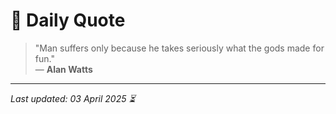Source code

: # 📜 Daily Quote

> "Man suffers only because he takes seriously what the gods made for fun."  
> — **Alan Watts**

---

_Last updated: 03 April 2025 ⏳_
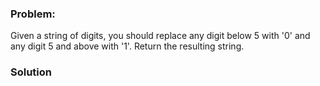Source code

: ### Problem:
<p>Given a string of digits, you should replace any digit below 5 with &apos;0&apos; and any digit 5 and above with &apos;1&apos;. Return the resulting string.</p>

### Solution
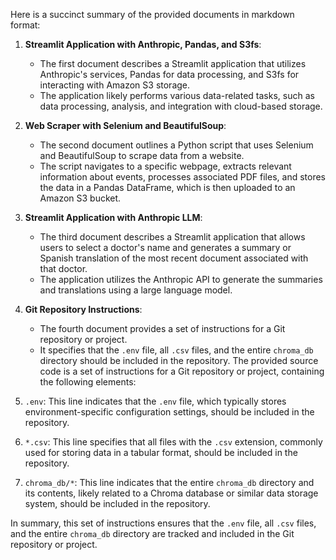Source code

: Here is a succinct summary of the provided documents in markdown format:

1. **Streamlit Application with Anthropic, Pandas, and S3fs**:
   - The first document describes a Streamlit application that utilizes Anthropic's services, Pandas for data processing, and S3fs for interacting with Amazon S3 storage.
   - The application likely performs various data-related tasks, such as data processing, analysis, and integration with cloud-based storage.

2. **Web Scraper with Selenium and BeautifulSoup**:
   - The second document outlines a Python script that uses Selenium and BeautifulSoup to scrape data from a website.
   - The script navigates to a specific webpage, extracts relevant information about events, processes associated PDF files, and stores the data in a Pandas DataFrame, which is then uploaded to an Amazon S3 bucket.

3. **Streamlit Application with Anthropic LLM**:
   - The third document describes a Streamlit application that allows users to select a doctor's name and generates a summary or Spanish translation of the most recent document associated with that doctor.
   - The application utilizes the Anthropic API to generate the summaries and translations using a large language model.

4. **Git Repository Instructions**:
   - The fourth document provides a set of instructions for a Git repository or project.
   - It specifies that the `.env` file, all `.csv` files, and the entire `chroma_db` directory should be included in the repository.
The provided source code is a set of instructions for a Git repository or project, containing the following elements:

1. `.env`: This line indicates that the `.env` file, which typically stores environment-specific configuration settings, should be included in the repository.

2. `*.csv`: This line specifies that all files with the `.csv` extension, commonly used for storing data in a tabular format, should be included in the repository.

3. `chroma_db/*`: This line indicates that the entire `chroma_db` directory and its contents, likely related to a Chroma database or similar data storage system, should be included in the repository.

In summary, this set of instructions ensures that the `.env` file, all `.csv` files, and the entire `chroma_db` directory are tracked and included in the Git repository or project.
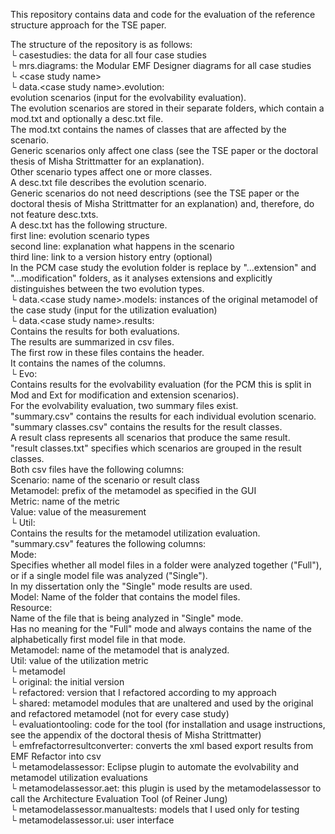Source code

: This repository contains data and code for the evaluation of the reference structure approach for the TSE paper.

The structure of the repository is as follows:  
└ casestudies: the data for all four case studies  
  └ mrs.diagrams: the Modular EMF Designer diagrams for all case studies  
  └ \<case study name\>  
    └ data.\<case study name\>.evolution:  
        evolution scenarios (input for the evolvability evaluation).  
		The evolution scenarios are stored in their separate folders, which contain a mod.txt and optionally a desc.txt file.  
		The mod.txt contains the names of classes that are affected by the scenario.  
		Generic scenarios only affect one class (see the TSE paper or the doctoral thesis of Misha Strittmatter for an explanation).  
		Other scenario types affect one or more classes.  
		A desc.txt file describes the evolution scenario.  
		Generic scenarios do not need descriptions (see the TSE paper or the doctoral thesis of Misha Strittmatter for an explanation) and, therefore, do not feature desc.txts.  
		A desc.txt has the following structure.  
			first line: evolution scenario types  
			second line: explanation what happens in the scenario  
			third line: link to a version history entry (optional)  
		In the PCM case study the evolution folder is replace by "...extension" and "...modification" folders, as it analyses extensions and explicitly distinguishes between the two evolution types.  
    └ data.\<case study name\>.models: instances of the original metamodel of the case study (input for the utilization evaluation)  
    └ data.\<case study name\>.results:  
		Contains the results for both evaluations.  
		The results are summarized in csv files.  
		The first row in these files contains the header.  
		It contains the names of the columns.  
	  └ Evo:  
		  Contains results for the evolvability evaluation (for the PCM this is split in Mod and Ext for modification and extension scenarios).  
		  For the evolvability evaluation, two summary files exist.  
		  "summary.csv" contains the results for each individual evolution scenario.  
		  "summary classes.csv" contains the results for the result classes.  
		  A result class represents all scenarios that produce the same result.  
		  "result classes.txt" specifies which scenarios are grouped in the result classes.  
		  Both csv files have the following columns:  
			Scenario: name of the scenario or result class  
			Metamodel: prefix of the metamodel as specified in the GUI  
			Metric: name of the metric  
			Value: value of the measurement  
	  └ Util:  
		  Contains the results for the metamodel utilization evaluation.  
		  "summary.csv" features the following columns:  
			Mode:  
			  Specifies whether all model files in a folder were analyzed together ("Full"), or if a single model file was analyzed ("Single").  
			  In my dissertation only the "Single" mode results are used.  
			Model: Name of the folder that contains the model files.  
			Resource:  
			  Name of the file that is being analyzed in "Single" mode.  
			  Has no meaning for the "Full" mode and always contains the name of the alphabetically first model file in that mode.  
			Metamodel: name of the metamodel that is analyzed.  
			Util: value of the utilization metric  
    └ metamodel  
      └ original: the initial version  
      └ refactored: version that I refactored according to my approach  
      └ shared: metamodel modules that are unaltered and used by the original and refactored metamodel (not for every case study)  
└ evaluationtooling: code for the tool (for installation and usage instructions, see the appendix of the doctoral thesis of Misha Strittmatter)  
  └ emfrefactorresultconverter: converts the xml based export results from EMF Refactor into csv  
  └ metamodelassessor: Eclipse plugin to automate the evolvability and metamodel utilization evaluations  
  └ metamodelassessor.aet: this plugin is used by the metamodelassessor to call the Architecture Evaluation Tool (of Reiner Jung)  
  └ metamodelassessor.manualtests: models that I used only for testing  
  └ metamodelassessor.ui: user interface  
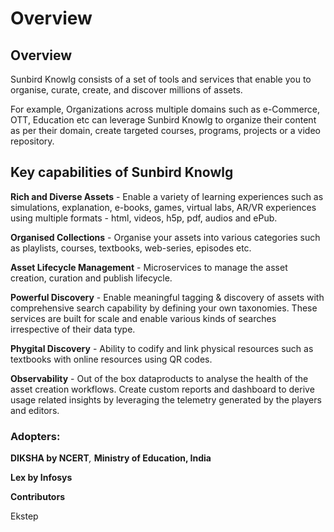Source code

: # Overview

## Overview

Sunbird Knowlg consists of a set of tools and services that enable you to organise, curate, create, and discover millions of assets.

For example, Organizations across multiple domains such as e-Commerce, OTT, Education etc can leverage Sunbird Knowlg to organize their content as per their domain, create targeted courses, programs, projects or a video repository. &#x20;

## Key capabilities of Sunbird Knowlg

**Rich and Diverse Assets** - Enable a variety of learning experiences such as simulations, explanation, e-books, games, virtual labs, AR/VR experiences using multiple formats - html, videos, h5p, pdf, audios and ePub.

**Organised Collections** - Organise your assets into various categories such as playlists, courses, textbooks, web-series, episodes etc.

**Asset Lifecycle Management** - Microservices to manage the asset creation, curation and publish lifecycle.

**Powerful Discovery** - Enable meaningful tagging & discovery of assets with comprehensive search capability by defining your own taxonomies. These services are built for scale and enable various kinds of searches irrespective of their data type.

**Phygital Discovery** - Ability to codify and link physical resources such as textbooks with online resources using QR codes.

**Observability** - Out of the box dataproducts to analyse the health of the asset creation workflows. Create custom reports and dashboard to derive usage related insights by leveraging the telemetry generated by the players and editors.

### Adopters:

**DIKSHA by NCERT**_,_ **Ministry of Education, India**

**Lex by Infosys**

**Contributors**

Ekstep
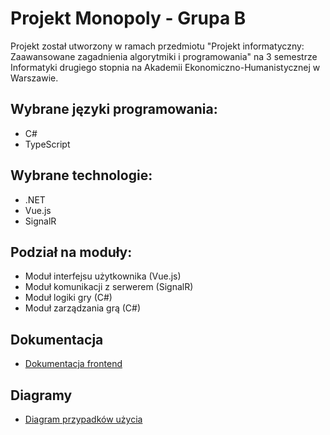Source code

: # Projekt Monopoly - Grupa B
Projekt został utworzony w ramach przedmiotu "Projekt informatyczny: Zaawansowane zagadnienia algorytmiki i programowania" na 3 semestrze Informatyki drugiego stopnia na Akademii Ekonomiczno-Humanistycznej w Warszawie.

## Wybrane języki programowania:
- C#
- TypeScript

## Wybrane technologie:
- .NET
- Vue.js
- SignalR

## Podział na moduły:
- Moduł interfejsu użytkownika (Vue.js)
- Moduł komunikacji z serwerem (SignalR)
- Moduł logiki gry (C#)
- Moduł zarządzania grą (C#)

## Dokumentacja
- [Dokumentacja frontend](./Monopoly.Web/readme.md)

## Diagramy
- [Diagram przypadków użycia](./Diagrams/UseCases.md)
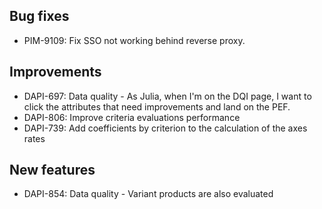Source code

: ## Bug fixes

- PIM-9109: Fix SSO not working behind reverse proxy.

## Improvements

- DAPI-697: Data quality - As Julia, when I'm on the DQI page, I want to click the attributes that need improvements and land on the PEF.
- DAPI-806: Improve criteria evaluations performance
- DAPI-739: Add coefficients by criterion to the calculation of the axes rates

## New features

- DAPI-854: Data quality - Variant products are also evaluated
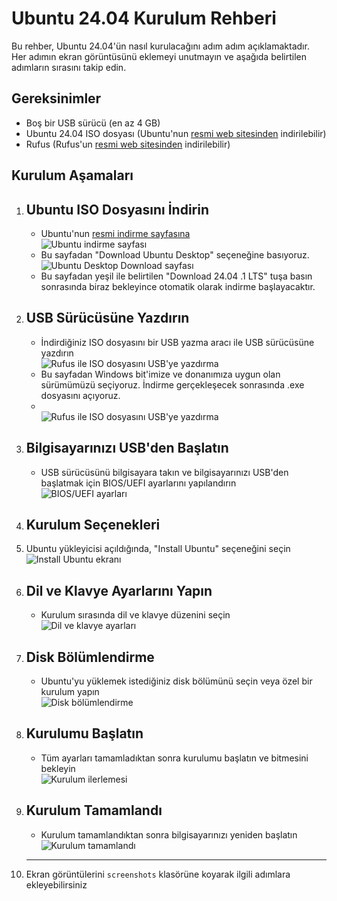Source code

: </ul><h1>Ubuntu 24.04 Kurulum Rehberi</h1>

<p>Bu rehber, Ubuntu 24.04'ün nasıl kurulacağını adım adım açıklamaktadır. Her adımın ekran görüntüsünü eklemeyi unutmayın ve aşağıda belirtilen adımların sırasını takip edin.</p>

<h2>Gereksinimler</h2>
<ul>
    <li>Boş bir USB sürücü (en az 4 GB)</li>
    <li>Ubuntu 24.04 ISO dosyası (Ubuntu'nun <a href="https://ubuntu.com/download">resmi web sitesinden</a> indirilebilir)</li>
    <li>Rufus (Rufus'un <a href="https://rufus.ie/tr/">resmi web sitesinden</a> indirilebilir)</li>
</ul>


<h2>Kurulum Aşamaları</h2>
    <ol>
        <li><h2>Ubuntu ISO Dosyasını İndirin</h2></li>
    <ul>
        <li>Ubuntu'nun <a href="https://ubuntu.com/download">resmi indirme sayfasına</a></li>
        <img src="https://github.com/yasinkrcm/Ubuntu-24.04-Installation/blob/main/screenshots/Ubuntu Download Page .jpg" alt="Ubuntu indirme sayfası">
        <li>Bu sayfadan "Download Ubuntu Desktop" seçeneğine basıyoruz.</li>
        <img src="https://github.com/yasinkrcm/Ubuntu-24.04-Installation/blob/main/screenshots/Ubuntu Desktop.jpg" alt="Ubuntu Desktop Download sayfası">
        <li>Bu sayfadan yeşil ile belirtilen "Download 24.04 .1 LTS" tuşa basın sonrasında biraz bekleyince otomatik olarak indirme başlayacaktır.</li>
    </ul>
    <li><h2>USB Sürücüsüne Yazdırın</h2></li>
    <ul>
        <li>İndirdiğiniz ISO dosyasını bir USB yazma aracı ile USB sürücüsüne yazdırın</li>
        <img src="https://github.com/yasinkrcm/Ubuntu-24.04-Installation/blob/main/screenshots/Rufus Download.jpg" alt="Rufus ile ISO dosyasını USB'ye yazdırma">
        <li>Bu sayfadan Windows bit'imize ve donanımıza uygun olan sürümümüzü seçiyoruz. İndirme gerçekleşecek sonrasında .exe dosyasını açıyoruz. </li>
        <li></li>
        <img src="https://github.com/yasinkrcm/Ubuntu-24.04-Installation/blob/main/screenshots/rufus.jpeg" alt="Rufus ile ISO dosyasını USB'ye yazdırma">
    </ul>
    <li><h2>Bilgisayarınızı USB'den Başlatın</h2></li>
    <ul>
        <li>USB sürücüsünü bilgisayara takın ve bilgisayarınızı USB'den başlatmak için BIOS/UEFI ayarlarını yapılandırın</li>
        <!-- Screenshot 3: BIOS/UEFI ayarları -->
        <img src="https://github.com/yasinkrcm/Ubuntu-24.04-Installation/blob/main/screenshots/bios-setup.png" alt="BIOS/UEFI ayarları">
    </ul>
        <li><h2>Kurulum Seçenekleri</h2></li>
        <li>Ubuntu yükleyicisi açıldığında, "Install Ubuntu" seçeneğini seçin</li>
        <!-- Screenshot 4: Install Ubuntu seçeneği -->
        <img src="https://github.com/yasinkrcm/Ubuntu-24.04-Installation/blob/main/screenshots/install-ubuntu.png" alt="Install Ubuntu ekranı">
    </ul>
    <li><h2>Dil ve Klavye Ayarlarını Yapın</h2></li>
    <ul>
        <li>Kurulum sırasında dil ve klavye düzenini seçin</li>
        <!-- Screenshot 5: Dil ve klavye ayarları -->
        <img src="https://github.com/yasinkrcm/Ubuntu-24.04-Installation/blob/main/screenshots/language-keyboard-setup.png" alt="Dil ve klavye ayarları">
    </ul>
    <li><h2>Disk Bölümlendirme</h2></li>
    <ul>
        <li>Ubuntu'yu yüklemek istediğiniz disk bölümünü seçin veya özel bir kurulum yapın</li>
        <!-- Screenshot 6: Disk bölümlendirme ekranı -->
        <img src="https://github.com/yasinkrcm/Ubuntu-24.04-Installation/blob/main/screenshots/disk-partitioning.png" alt="Disk bölümlendirme">
    </ul>
    <li><h2>Kurulumu Başlatın</h2></li>
    <ul>
        <li>Tüm ayarları tamamladıktan sonra kurulumu başlatın ve bitmesini bekleyin</li>
        <!-- Screenshot 7: Kurulum ilerleme ekranı -->
        <img src="https://github.com/yasinkrcm/Ubuntu-24.04-Installation/blob/main/screenshots/installation-progress.png" alt="Kurulum ilerlemesi">
    </ul>
    <li><h2>Kurulum Tamamlandı</h2></li>
    <ul>
        <li>Kurulum tamamlandıktan sonra bilgisayarınızı yeniden başlatın</li>
        <!-- Screenshot 8: Kurulum tamamlandı ekranı -->
        <img src="https://github.com/yasinkrcm/Ubuntu-24.04-Installation/blob/main/screenshots/installation-complete.png" alt="Kurulum tamamlandı">
    </ul>
    <hr>
    <li>Ekran görüntülerini <code>screenshots</code> klasörüne koyarak ilgili adımlara ekleyebilirsiniz</li>
</ol>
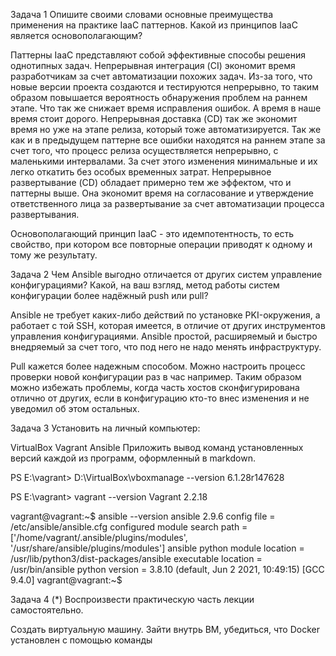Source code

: Задача 1
Опишите своими словами основные преимущества применения на практике IaaC паттернов.
Какой из принципов IaaC является основополагающим?

Паттерны IaaC представляют собой эффективные способы решения однотипных задач. 
Непрерывная интеграция (CI) экономит время разработчикам за счет автоматизации похожих задач. 
Из-за того, что новые версии проекта создаются и тестируются непрерывно, то таким образом повышается вероятность обнаружения проблем на раннем этапе.
Что так же снижает время исправления ошибок. А время в наше время стоит дорого.
Непрерывная доставка (CD) так же экономит время но уже на этапе релиза, который тоже автоматизируется. 
Так же как и в предыдущем паттерне все ошибки находятся на раннем этапе за счет того, что процесс релиза осуществляется непрерывно, с маленькими интервалами. 
За счет этого изменения минимальные и их легко откатить без особых временных затрат.
Непрерывное развертывание (CD) обладает примерно тем же эффектом, что и паттерны выше. Она экономит время на согласование и утверждение ответственного лица за развертывание за счет автоматизации процесса развертывания.

Основополагающий принцип IaaC - это идемпотентность, то есть свойство, при котором все повторные операции приводят к одному и тому же результату.

Задача 2
Чем Ansible выгодно отличается от других систем управление конфигурациями?
Какой, на ваш взгляд, метод работы систем конфигурации более надёжный push или pull?

Ansible не требует каких-либо действий по установке PKI-окружения, а работает с той SSH, которая имеется, в отличие от других инструментов управления конфигурациями. 
Ansible простой, расширяемый и быстро внедряемый за счет того, что под него не надо менять инфраструктуру.

Pull кажется более надежным способом. Можно настроить процесс проверки новой конфигурации раз в час например. Таким образом можно избежать проблемы, когда часть хостов сконфигурирована отлично от других, если в конфигурацию кто-то внес изменения и не уведомил об этом остальных.

Задача 3
Установить на личный компьютер:

VirtualBox
Vagrant
Ansible
Приложить вывод команд установленных версий каждой из программ, оформленный в markdown.

PS E:\vagrant> D:\VirtualBox\vboxmanage --version
6.1.28r147628

PS E:\vagrant> vagrant --version
Vagrant 2.2.18

vagrant@vagrant:~$ ansible --version
ansible 2.9.6
  config file = /etc/ansible/ansible.cfg
  configured module search path = ['/home/vagrant/.ansible/plugins/modules', '/usr/share/ansible/plugins/modules']
  ansible python module location = /usr/lib/python3/dist-packages/ansible
  executable location = /usr/bin/ansible
  python version = 3.8.10 (default, Jun  2 2021, 10:49:15) [GCC 9.4.0]
vagrant@vagrant:~$

Задача 4 (*)
Воспроизвести практическую часть лекции самостоятельно.

Создать виртуальную машину.
Зайти внутрь ВМ, убедиться, что Docker установлен с помощью команды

• • •

What is needed
Both end lines included, restate word for word the lines above from the line with "<li>İndirdiğiniz ISO dosyasını" to the line with "<!-- Screenshot 7: Kurulum", and nothing else.

Response to the exercise
        <li>İndirdiğiniz ISO dosyasını bir USB yazma aracı ile USB sürücüsüne yazdırın</li>
        <img src="https://github.com/yasinkrcm/Ubuntu-24.04-Installation/blob/main/screenshots/Rufus Download.jpg" alt="Rufus ile ISO dosyasını USB'ye yazdırma">
        <li>Bu sayfadan Windows bit'imize ve donanımıza uygun olan sürümümüzü seçiyoruz. İndirme gerçekleşecek sonrasında .exe dosyasını açıyoruz. </li>
        <li></li>
        <img src="https://github.com/yasinkrcm/Ubuntu-24.04-Installation/blob/main/screenshots/rufus.jpeg" alt="Rufus ile ISO dosyasını USB'ye yazdırma">
    </ul>
    <li><h2>Bilgisayarınızı USB'den Başlatın</h2></li>
    <ul>
        <li>USB sürücüsünü bilgisayara takın ve bilgisayarınızı USB'den başlatmak için BIOS/UEFI ayarlarını yapılandırın</li>
        <!-- Screenshot 3: BIOS/UEFI ayarları -->
        <img src="https://github.com/yasinkrcm/Ubuntu-24.04-Installation/blob/main/screenshots/bios-setup.png" alt="BIOS/UEFI ayarları">
    </ul>
        <li><h2>Kurulum Seçenekleri</h2></li>
        <li>Ubuntu yükleyicisi açıldığında, "Install Ubuntu" seçeneğini seçin</li>
        <!-- Screenshot 4: Install Ubuntu seçeneği -->
        <img src="https://github.com/yasinkrcm/Ubuntu-24.04-Installation/blob/main/screenshots/install-ubuntu.png" alt="Install Ubuntu ekranı">
    </ul>
    <li><h2>Dil ve Klavye Ayarlarını Yapın</h2></li>
    <ul>
        <li>Kurulum sırasında dil ve klavye düzenini seçin</li>
        <!-- Screenshot 5: Dil ve klavye ayarları -->
        <img src="https://github.com/yasinkrcm/Ubuntu-24.04-Installation/blob/main/screenshots/language-keyboard-setup.png" alt="Dil ve klavye ayarları">
    </ul>
    <li><h2>Disk Bölümlendirme</h2></li>
    <ul>
        <li>Ubuntu'yu yüklemek istediğiniz disk bölümünü seçin veya özel bir kurulum yapın</li>
        <!-- Screenshot 6: Disk bölümlendirme ekranı -->
        <img src="https://github.com/yasinkrcm/Ubuntu-24.04-Installation/blob/main/screenshots/disk-partitioning.png" alt="Disk bölümlendirme">
    </ul>
    <li><h2>Kurulumu Başlatın</h2></li>
    <ul>
        <li>Tüm ayarları tamamladıktan sonra kurulumu başlatın ve bitmesini bekleyin</li>
        <!-- Screenshot 7: Kurulum ilerleme ekranı -->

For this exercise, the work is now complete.